ENTRIES SHOWN Block Start
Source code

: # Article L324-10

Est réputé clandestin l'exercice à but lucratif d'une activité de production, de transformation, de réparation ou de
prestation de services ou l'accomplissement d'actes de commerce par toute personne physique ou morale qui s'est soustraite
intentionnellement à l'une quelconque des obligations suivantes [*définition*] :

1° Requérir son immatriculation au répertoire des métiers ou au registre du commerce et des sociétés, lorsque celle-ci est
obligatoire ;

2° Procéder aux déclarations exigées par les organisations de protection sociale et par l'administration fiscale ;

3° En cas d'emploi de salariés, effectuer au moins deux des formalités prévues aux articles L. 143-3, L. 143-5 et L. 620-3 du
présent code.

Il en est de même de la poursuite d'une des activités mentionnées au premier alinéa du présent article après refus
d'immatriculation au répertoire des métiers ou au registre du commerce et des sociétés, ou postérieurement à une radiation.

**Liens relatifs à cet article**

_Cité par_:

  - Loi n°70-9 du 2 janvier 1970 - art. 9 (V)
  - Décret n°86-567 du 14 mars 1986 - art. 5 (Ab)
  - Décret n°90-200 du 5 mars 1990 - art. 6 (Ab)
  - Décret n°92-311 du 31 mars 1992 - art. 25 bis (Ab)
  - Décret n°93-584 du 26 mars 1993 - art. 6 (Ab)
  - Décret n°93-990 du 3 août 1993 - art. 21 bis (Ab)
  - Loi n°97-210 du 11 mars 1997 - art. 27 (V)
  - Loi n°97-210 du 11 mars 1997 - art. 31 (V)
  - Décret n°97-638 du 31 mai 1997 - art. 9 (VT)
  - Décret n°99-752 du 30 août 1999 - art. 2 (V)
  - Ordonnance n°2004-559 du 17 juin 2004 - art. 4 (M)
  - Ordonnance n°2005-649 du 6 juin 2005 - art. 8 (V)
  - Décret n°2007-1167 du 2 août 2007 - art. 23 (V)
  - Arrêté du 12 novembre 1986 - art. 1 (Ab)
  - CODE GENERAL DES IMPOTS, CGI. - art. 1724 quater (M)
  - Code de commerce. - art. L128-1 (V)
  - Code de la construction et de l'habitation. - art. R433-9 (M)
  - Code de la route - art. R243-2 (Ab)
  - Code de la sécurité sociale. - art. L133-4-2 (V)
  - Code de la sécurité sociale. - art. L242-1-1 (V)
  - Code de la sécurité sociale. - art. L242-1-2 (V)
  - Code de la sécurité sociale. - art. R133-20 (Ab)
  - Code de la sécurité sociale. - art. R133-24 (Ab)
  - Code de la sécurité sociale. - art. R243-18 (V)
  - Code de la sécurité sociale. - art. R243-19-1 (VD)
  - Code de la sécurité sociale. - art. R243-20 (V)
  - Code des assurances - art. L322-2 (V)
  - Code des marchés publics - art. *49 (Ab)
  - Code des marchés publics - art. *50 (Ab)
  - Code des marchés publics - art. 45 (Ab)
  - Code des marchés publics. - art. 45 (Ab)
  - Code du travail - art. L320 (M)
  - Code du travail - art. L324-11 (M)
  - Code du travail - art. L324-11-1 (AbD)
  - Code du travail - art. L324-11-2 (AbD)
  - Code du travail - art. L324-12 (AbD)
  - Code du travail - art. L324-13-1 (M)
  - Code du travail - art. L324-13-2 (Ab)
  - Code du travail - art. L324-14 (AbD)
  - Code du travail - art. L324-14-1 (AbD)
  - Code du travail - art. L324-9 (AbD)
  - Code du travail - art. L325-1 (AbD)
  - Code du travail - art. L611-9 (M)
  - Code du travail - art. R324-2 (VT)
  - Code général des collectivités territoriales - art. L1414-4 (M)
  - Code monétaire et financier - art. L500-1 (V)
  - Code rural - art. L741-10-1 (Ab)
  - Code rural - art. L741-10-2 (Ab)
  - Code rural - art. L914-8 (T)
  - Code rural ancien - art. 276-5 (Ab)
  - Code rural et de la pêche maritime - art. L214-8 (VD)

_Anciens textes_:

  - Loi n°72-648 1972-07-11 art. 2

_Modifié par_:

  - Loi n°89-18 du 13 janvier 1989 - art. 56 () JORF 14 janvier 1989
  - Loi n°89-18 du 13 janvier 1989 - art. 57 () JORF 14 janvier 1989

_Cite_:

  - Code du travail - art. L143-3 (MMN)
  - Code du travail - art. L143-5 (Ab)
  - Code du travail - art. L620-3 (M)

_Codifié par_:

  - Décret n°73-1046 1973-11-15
ENTRIES SHOWN Block End
• PROMPT: Within the listing, how many lines hold the string "répertoire"? Answer with the number alone.

• FINISHED EXERCISE: 2